EXERCISE MATERIALS ▸

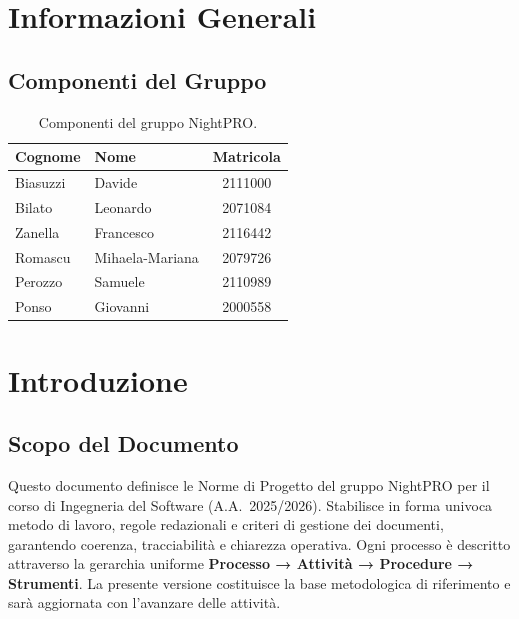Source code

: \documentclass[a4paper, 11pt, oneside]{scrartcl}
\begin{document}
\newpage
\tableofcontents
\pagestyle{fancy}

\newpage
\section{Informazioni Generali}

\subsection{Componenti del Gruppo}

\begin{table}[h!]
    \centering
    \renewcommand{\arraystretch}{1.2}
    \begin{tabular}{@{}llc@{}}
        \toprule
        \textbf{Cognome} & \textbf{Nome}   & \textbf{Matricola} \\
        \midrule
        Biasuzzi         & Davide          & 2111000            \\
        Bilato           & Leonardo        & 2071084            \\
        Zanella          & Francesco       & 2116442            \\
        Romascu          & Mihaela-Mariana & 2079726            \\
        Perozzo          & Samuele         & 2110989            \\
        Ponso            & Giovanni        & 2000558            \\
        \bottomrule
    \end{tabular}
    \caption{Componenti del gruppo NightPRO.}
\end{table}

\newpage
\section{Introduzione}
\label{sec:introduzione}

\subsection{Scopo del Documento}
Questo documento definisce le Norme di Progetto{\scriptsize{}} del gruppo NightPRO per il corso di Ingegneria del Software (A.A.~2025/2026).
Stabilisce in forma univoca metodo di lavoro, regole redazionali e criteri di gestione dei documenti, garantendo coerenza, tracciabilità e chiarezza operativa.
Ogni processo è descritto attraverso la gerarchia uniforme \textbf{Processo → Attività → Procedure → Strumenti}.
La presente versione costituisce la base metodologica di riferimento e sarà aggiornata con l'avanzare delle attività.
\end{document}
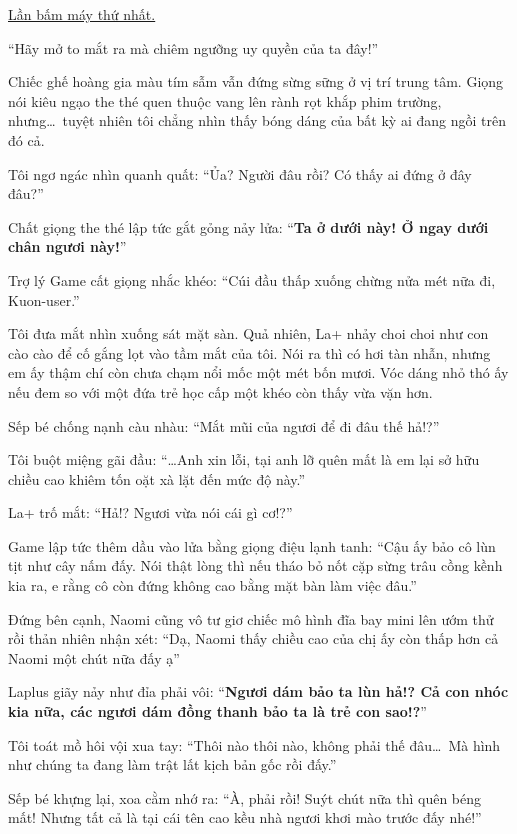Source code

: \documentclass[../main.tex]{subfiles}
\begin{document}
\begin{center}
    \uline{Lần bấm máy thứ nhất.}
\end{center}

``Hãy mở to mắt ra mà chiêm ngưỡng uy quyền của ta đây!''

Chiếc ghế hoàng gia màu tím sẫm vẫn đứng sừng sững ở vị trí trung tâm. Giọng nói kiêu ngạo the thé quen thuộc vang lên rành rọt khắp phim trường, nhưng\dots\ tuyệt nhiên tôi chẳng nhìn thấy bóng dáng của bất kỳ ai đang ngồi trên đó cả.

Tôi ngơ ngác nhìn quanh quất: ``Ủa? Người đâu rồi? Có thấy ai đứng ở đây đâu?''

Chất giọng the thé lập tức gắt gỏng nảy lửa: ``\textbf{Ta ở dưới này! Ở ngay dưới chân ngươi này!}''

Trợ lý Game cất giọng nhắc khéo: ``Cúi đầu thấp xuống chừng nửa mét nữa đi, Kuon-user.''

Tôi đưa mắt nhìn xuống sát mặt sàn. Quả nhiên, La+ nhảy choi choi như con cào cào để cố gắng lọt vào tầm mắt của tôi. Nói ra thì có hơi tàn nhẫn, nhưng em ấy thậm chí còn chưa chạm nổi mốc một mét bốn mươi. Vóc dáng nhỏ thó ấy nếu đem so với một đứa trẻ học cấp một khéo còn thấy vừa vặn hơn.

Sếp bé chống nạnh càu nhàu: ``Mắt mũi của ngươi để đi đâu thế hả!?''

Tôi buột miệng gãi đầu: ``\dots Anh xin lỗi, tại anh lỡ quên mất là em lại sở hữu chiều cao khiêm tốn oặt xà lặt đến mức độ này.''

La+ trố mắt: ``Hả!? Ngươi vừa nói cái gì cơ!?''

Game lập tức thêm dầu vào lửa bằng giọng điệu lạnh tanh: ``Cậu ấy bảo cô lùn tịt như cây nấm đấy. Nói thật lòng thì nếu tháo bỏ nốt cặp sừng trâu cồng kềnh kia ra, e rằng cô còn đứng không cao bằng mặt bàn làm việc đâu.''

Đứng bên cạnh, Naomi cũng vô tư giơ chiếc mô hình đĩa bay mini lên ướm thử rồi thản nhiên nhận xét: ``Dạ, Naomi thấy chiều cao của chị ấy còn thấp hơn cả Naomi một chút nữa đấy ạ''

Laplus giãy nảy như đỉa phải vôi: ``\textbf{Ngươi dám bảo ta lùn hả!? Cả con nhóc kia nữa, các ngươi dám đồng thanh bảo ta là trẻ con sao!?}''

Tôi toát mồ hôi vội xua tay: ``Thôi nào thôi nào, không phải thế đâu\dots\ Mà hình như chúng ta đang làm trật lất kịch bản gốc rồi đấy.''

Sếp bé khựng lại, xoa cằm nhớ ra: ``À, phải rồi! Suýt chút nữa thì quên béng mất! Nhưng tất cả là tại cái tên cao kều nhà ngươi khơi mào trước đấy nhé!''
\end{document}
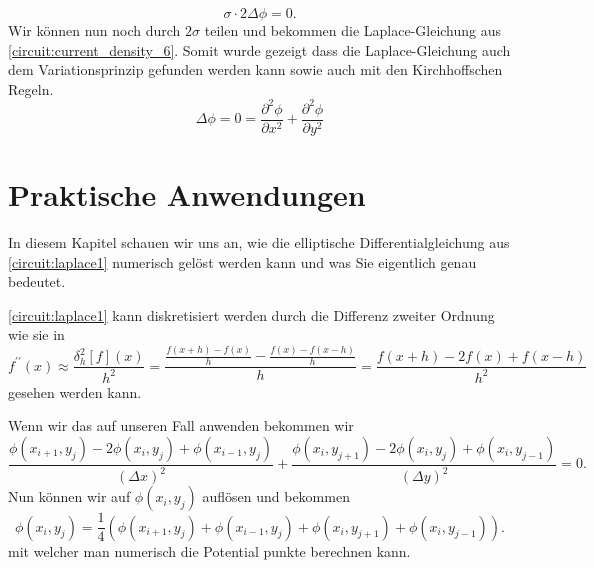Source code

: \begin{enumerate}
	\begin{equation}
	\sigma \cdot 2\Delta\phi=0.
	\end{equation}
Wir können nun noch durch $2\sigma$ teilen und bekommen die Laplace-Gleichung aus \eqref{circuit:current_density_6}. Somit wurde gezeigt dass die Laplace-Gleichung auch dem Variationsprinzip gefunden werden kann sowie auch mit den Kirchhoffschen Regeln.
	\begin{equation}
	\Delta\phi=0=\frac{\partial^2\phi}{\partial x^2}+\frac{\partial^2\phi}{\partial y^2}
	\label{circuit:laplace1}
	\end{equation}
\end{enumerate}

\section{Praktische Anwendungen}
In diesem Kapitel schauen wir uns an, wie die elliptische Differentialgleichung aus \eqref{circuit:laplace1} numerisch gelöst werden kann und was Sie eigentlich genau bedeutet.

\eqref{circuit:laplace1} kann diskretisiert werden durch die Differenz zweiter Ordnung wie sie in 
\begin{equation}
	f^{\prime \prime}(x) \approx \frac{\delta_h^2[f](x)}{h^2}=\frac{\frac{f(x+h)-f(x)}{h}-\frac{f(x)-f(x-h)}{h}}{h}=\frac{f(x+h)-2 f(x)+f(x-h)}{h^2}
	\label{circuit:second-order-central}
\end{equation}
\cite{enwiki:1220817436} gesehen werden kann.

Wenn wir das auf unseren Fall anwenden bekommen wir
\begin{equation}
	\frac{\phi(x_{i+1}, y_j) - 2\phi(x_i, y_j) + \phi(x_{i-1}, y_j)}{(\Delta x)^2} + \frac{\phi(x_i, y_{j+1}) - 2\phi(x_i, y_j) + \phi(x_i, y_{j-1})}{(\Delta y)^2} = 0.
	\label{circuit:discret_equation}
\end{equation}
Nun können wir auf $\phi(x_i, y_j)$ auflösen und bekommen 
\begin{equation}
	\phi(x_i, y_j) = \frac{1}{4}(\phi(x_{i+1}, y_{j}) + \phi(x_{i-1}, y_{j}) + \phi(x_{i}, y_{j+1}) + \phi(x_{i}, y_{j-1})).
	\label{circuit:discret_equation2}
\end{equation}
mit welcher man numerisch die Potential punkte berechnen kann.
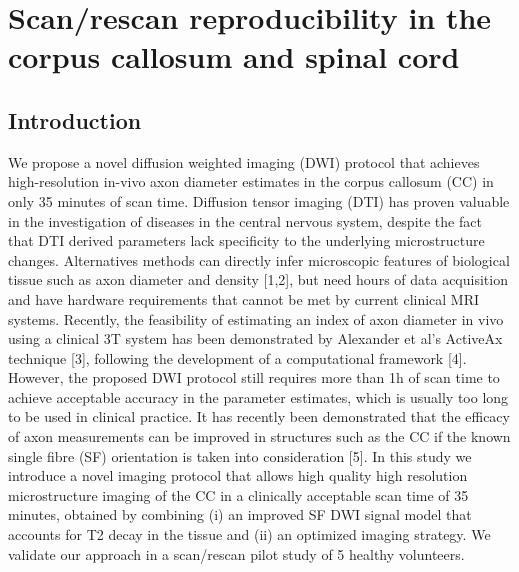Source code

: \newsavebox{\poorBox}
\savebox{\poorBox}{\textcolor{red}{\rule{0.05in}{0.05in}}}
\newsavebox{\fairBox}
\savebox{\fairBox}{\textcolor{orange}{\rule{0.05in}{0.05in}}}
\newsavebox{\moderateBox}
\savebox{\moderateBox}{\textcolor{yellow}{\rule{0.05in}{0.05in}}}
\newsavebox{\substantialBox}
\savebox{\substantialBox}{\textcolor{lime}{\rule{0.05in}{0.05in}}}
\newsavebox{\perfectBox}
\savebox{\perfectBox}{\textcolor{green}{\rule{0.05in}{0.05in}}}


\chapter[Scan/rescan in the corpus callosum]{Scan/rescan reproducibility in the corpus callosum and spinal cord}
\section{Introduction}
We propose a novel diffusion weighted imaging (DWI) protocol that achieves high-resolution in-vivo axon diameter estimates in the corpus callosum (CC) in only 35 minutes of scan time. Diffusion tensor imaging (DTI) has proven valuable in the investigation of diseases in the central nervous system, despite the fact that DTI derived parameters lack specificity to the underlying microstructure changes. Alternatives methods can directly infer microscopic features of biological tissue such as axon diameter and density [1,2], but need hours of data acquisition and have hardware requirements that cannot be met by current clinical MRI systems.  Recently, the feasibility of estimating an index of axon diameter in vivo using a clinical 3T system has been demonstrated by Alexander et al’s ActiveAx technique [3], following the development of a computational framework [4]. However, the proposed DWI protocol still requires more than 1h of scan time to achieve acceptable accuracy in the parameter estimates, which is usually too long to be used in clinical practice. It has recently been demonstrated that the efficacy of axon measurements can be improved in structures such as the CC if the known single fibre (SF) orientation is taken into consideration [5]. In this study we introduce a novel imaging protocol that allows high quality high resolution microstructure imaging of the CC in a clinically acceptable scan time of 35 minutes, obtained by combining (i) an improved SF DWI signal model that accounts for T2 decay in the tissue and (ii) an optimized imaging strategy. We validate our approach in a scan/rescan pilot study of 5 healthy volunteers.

WORK TO COMPLETE ▸
Reproduce only the lines from the beginning of the data through the line that contains "Chiếc ghế hoàng", both included, and please drop the pictures.

SOLUTION TO THE EXERCISE ▸
Source code

: \documentclass[a4paper, 11pt, oneside]{scrartcl}
\begin{document}
\newpage
\tableofcontents
\pagestyle{fancy}

\newpage
\section{Informazioni Generali}

\subsection{Componenti del Gruppo}

\begin{table}[h!]
    \centering
    \renewcommand{\arraystretch}{1.2}
    \begin{tabular}{@{}llc@{}}
        \toprule
        \textbf{Cognome} & \textbf{Nome}   & \textbf{Matricola} \\
        \midrule
        Biasuzzi         & Davide          & 2111000            \\
        Bilato           & Leonardo        & 2071084            \\
        Zanella          & Francesco       & 2116442            \\
        Romascu          & Mihaela-Mariana & 2079726            \\
        Perozzo          & Samuele         & 2110989            \\
        Ponso            & Giovanni        & 2000558            \\
        \bottomrule
    \end{tabular}
    \caption{Componenti del gruppo NightPRO.}
\end{table}

\newpage
\section{Introduzione}
\label{sec:introduzione}

\subsection{Scopo del Documento}
Questo documento definisce le Norme di Progetto{\scriptsize{}} del gruppo NightPRO per il corso di Ingegneria del Software (A.A.~2025/2026).
Stabilisce in forma univoca metodo di lavoro, regole redazionali e criteri di gestione dei documenti, garantendo coerenza, tracciabilità e chiarezza operativa.
Ogni processo è descritto attraverso la gerarchia uniforme \textbf{Processo → Attività → Procedure → Strumenti}.
La presente versione costituisce la base metodologica di riferimento e sarà aggiornata con l'avanzare delle attività.
\end{document}
Source code

: \documentclass[../main.tex]{subfiles}
\begin{document}
\begin{center}
    \uline{Lần bấm máy thứ nhất.}
\end{center}

``Hãy mở to mắt ra mà chiêm ngưỡng uy quyền của ta đây!''

Chiếc ghế hoàng gia màu tím sẫm vẫn đứng sừng sững ở vị trí trung tâm. Giọng nói kiêu ngạo the thé quen thuộc vang lên rành rọt khắp phim trường, nhưng\dots\ tuyệt nhiên tôi chẳng nhìn thấy bóng dáng của bất kỳ ai đang ngồi trên đó cả.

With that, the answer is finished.